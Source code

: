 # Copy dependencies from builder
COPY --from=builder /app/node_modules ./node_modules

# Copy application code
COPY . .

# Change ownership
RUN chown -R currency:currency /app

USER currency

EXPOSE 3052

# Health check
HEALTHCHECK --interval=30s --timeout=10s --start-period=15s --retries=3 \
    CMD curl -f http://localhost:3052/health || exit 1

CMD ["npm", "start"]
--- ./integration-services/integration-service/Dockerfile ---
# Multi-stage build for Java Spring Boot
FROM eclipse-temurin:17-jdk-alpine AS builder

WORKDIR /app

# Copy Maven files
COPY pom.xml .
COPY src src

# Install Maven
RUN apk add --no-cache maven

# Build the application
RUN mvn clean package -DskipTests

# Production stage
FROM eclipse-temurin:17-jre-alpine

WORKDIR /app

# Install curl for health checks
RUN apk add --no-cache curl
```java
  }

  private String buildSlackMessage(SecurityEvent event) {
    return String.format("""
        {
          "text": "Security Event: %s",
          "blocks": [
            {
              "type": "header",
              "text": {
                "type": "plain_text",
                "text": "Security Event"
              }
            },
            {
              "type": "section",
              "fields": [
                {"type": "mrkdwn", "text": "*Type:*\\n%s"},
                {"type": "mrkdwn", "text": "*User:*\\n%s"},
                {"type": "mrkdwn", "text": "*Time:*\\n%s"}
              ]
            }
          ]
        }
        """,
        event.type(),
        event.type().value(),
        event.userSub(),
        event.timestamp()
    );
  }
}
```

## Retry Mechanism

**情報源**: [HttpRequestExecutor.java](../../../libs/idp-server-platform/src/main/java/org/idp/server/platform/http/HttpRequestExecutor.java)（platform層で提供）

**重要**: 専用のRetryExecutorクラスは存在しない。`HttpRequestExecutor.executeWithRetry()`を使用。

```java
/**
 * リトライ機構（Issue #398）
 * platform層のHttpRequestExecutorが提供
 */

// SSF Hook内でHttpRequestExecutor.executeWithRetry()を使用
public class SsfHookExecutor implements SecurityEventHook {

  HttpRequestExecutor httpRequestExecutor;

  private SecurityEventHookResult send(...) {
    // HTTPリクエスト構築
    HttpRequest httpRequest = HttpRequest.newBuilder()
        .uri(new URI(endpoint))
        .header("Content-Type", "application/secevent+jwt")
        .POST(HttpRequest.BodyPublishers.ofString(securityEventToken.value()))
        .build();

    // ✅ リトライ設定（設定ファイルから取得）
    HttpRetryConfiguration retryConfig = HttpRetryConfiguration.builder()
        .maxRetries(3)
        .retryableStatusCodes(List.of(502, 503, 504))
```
__________
TRY IT – Restate all of the entries above precisely.

EXERCISE SOLUTION –
Source code

: # Copy dependencies from builder
COPY --from=builder /app/node_modules ./node_modules

# Copy application code
COPY . .

# Change ownership
RUN chown -R currency:currency /app

USER currency

EXPOSE 3052

# Health check
HEALTHCHECK --interval=30s --timeout=10s --start-period=15s --retries=3 \
    CMD curl -f http://localhost:3052/health || exit 1

CMD ["npm", "start"]
--- ./integration-services/integration-service/Dockerfile ---
# Multi-stage build for Java Spring Boot
FROM eclipse-temurin:17-jdk-alpine AS builder

WORKDIR /app

# Copy Maven files
COPY pom.xml .
COPY src src

# Install Maven
RUN apk add --no-cache maven

# Build the application
RUN mvn clean package -DskipTests

# Production stage
FROM eclipse-temurin:17-jre-alpine

WORKDIR /app

# Install curl for health checks
RUN apk add --no-cache curl
```java
  }

  private String buildSlackMessage(SecurityEvent event) {
    return String.format("""
        {
          "text": "Security Event: %s",
          "blocks": [
            {
              "type": "header",
              "text": {
                "type": "plain_text",
                "text": "Security Event"
              }
            },
            {
              "type": "section",
              "fields": [
                {"type": "mrkdwn", "text": "*Type:*\\n%s"},
                {"type": "mrkdwn", "text": "*User:*\\n%s"},
                {"type": "mrkdwn", "text": "*Time:*\\n%s"}
              ]
            }
          ]
        }
        """,
        event.type(),
        event.type().value(),
        event.userSub(),
        event.timestamp()
    );
  }
}
```

## Retry Mechanism

**情報源**: [HttpRequestExecutor.java](../../../libs/idp-server-platform/src/main/java/org/idp/server/platform/http/HttpRequestExecutor.java)（platform層で提供）

**重要**: 専用のRetryExecutorクラスは存在しない。`HttpRequestExecutor.executeWithRetry()`を使用。

```java
/**
 * リトライ機構（Issue #398）
 * platform層のHttpRequestExecutorが提供
 */

// SSF Hook内でHttpRequestExecutor.executeWithRetry()を使用
public class SsfHookExecutor implements SecurityEventHook {

  HttpRequestExecutor httpRequestExecutor;

  private SecurityEventHookResult send(...) {
    // HTTPリクエスト構築
    HttpRequest httpRequest = HttpRequest.newBuilder()
        .uri(new URI(endpoint))
        .header("Content-Type", "application/secevent+jwt")
        .POST(HttpRequest.BodyPublishers.ofString(securityEventToken.value()))
        .build();

    // ✅ リトライ設定（設定ファイルから取得）
    HttpRetryConfiguration retryConfig = HttpRetryConfiguration.builder()
        .maxRetries(3)
        .retryableStatusCodes(List.of(502, 503, 504))
```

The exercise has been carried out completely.